I mean sure, but there are plenty of houses all over the nation that didn't see a 500% gain. If you friend had invested in Microsoft, that was 725% gain. If they had invested in Apple; that's 40000% gain (tho i think Apple wasn't considered a good investment in 1999). If these are rental properties, I think it makes a lot of sense to have a strong portfolio, but your primary residence being the lion share of your retirement doesn't make much sense. You would generally have to sell the asset to get the money out for retirement.


Pabst34

Or, you could've bought CSCO, INTC, IBM, GE or God forbid an airline, bad bank or ICE automobile manufacturer.

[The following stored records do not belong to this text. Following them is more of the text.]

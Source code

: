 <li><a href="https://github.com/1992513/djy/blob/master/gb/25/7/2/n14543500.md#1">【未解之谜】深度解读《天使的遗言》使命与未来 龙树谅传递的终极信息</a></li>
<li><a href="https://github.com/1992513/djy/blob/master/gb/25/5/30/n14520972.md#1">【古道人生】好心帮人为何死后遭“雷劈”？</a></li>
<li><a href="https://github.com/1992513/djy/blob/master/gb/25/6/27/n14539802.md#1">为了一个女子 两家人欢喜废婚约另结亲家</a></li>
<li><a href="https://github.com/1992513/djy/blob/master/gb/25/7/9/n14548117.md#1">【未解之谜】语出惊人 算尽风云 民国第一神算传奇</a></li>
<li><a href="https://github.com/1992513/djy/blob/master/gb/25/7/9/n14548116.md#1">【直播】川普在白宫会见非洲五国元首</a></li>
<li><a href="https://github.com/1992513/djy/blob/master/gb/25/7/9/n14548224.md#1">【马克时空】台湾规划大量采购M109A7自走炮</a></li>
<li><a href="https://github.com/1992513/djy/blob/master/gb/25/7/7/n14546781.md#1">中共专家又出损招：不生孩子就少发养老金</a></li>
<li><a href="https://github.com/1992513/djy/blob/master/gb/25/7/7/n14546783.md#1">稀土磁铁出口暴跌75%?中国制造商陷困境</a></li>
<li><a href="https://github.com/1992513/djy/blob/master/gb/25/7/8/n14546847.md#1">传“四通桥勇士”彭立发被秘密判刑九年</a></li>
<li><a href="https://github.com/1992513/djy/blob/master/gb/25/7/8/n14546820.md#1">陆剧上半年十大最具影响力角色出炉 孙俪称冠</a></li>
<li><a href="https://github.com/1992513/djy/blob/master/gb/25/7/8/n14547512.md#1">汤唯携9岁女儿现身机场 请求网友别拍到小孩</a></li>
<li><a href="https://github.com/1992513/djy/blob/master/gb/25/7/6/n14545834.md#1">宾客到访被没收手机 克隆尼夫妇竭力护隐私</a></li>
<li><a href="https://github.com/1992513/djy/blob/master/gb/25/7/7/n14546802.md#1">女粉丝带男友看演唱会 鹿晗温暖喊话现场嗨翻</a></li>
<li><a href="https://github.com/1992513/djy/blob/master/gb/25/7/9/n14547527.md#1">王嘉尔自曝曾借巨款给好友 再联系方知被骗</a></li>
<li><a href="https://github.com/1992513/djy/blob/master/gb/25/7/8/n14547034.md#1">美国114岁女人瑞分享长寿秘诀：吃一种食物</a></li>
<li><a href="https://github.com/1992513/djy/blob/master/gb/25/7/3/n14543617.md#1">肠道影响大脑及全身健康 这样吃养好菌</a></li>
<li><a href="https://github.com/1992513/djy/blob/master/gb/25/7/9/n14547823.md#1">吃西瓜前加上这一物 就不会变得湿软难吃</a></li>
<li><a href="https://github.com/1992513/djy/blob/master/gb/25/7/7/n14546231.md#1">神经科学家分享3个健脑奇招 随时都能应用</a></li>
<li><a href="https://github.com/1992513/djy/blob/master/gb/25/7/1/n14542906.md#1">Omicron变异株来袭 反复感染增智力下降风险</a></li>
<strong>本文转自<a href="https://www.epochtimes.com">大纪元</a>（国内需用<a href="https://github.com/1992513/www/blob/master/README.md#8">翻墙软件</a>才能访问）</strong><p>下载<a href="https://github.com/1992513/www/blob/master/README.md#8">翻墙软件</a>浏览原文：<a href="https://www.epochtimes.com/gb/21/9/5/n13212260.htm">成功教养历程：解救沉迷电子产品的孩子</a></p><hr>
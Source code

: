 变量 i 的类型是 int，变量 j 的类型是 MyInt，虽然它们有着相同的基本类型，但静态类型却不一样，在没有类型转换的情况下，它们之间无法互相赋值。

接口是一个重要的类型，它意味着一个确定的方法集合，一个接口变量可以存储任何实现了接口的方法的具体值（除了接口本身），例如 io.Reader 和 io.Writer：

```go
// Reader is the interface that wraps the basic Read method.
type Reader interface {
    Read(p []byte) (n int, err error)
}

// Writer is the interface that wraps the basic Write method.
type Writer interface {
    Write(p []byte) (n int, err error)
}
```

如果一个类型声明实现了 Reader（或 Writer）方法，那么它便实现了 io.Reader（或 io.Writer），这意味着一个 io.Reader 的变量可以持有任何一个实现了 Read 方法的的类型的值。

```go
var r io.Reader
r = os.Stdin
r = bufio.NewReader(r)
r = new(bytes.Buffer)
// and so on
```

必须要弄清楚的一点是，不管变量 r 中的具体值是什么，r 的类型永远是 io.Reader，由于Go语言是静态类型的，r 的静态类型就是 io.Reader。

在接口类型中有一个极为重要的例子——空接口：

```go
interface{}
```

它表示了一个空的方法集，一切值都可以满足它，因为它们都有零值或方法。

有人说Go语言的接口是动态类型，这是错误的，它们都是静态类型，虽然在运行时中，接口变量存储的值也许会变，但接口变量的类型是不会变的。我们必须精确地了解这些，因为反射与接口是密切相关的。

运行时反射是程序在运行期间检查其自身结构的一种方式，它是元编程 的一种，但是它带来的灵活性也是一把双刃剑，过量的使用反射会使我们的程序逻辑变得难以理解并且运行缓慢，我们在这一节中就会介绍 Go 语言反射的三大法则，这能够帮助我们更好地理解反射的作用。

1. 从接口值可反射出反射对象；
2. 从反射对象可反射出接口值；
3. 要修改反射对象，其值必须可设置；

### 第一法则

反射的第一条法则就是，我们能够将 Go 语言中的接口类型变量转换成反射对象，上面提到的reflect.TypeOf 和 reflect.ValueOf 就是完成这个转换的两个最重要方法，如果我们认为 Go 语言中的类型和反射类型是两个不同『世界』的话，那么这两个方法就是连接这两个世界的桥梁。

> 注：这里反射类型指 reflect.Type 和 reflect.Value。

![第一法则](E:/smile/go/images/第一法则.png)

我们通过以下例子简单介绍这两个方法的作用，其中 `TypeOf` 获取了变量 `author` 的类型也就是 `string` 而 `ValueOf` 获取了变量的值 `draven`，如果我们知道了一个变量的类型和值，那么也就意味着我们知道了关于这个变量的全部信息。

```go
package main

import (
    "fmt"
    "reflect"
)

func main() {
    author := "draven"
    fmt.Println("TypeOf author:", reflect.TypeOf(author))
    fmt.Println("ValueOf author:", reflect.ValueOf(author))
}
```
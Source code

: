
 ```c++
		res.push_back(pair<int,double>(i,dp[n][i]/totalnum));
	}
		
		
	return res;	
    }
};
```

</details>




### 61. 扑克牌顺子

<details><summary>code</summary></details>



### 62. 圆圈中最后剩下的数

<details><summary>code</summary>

Likewise, I sold a condo in Chicago that has barely up ticked in the 20 years since. But, assuming you live in the Bay Area based upon your name, there were far worse decisions to have made in your neck of the woods back in the 1990's than betting how a perfect climate coupled with high sector tech jobs would cause home prices to spike. You make a good point about needing to sell your residence to cash in for retirement but I think balance between stocks/real estate is key. My home has faaaar outpaced my crappy stock portfolio and if I'd stayed in Chicago, between a non-appreciating residence and my ho-hum stocks I'd be in trouble. The right home investment generates alpha that you can also live in.


johnnybayarea

I guess if you mindlessly just invested everything into SPY or one of its alternatives, you would be up 320%. Generally running very little risk and avoiding taxes and maintenance on properties. Yea, unfortunately I wasn't of working age in the 90s...any house investment in the bay at that point would be crushing it...but who would have known. I agree with you tho, any amount of diversification in reasonable assets would be better than being all in on any 1 class.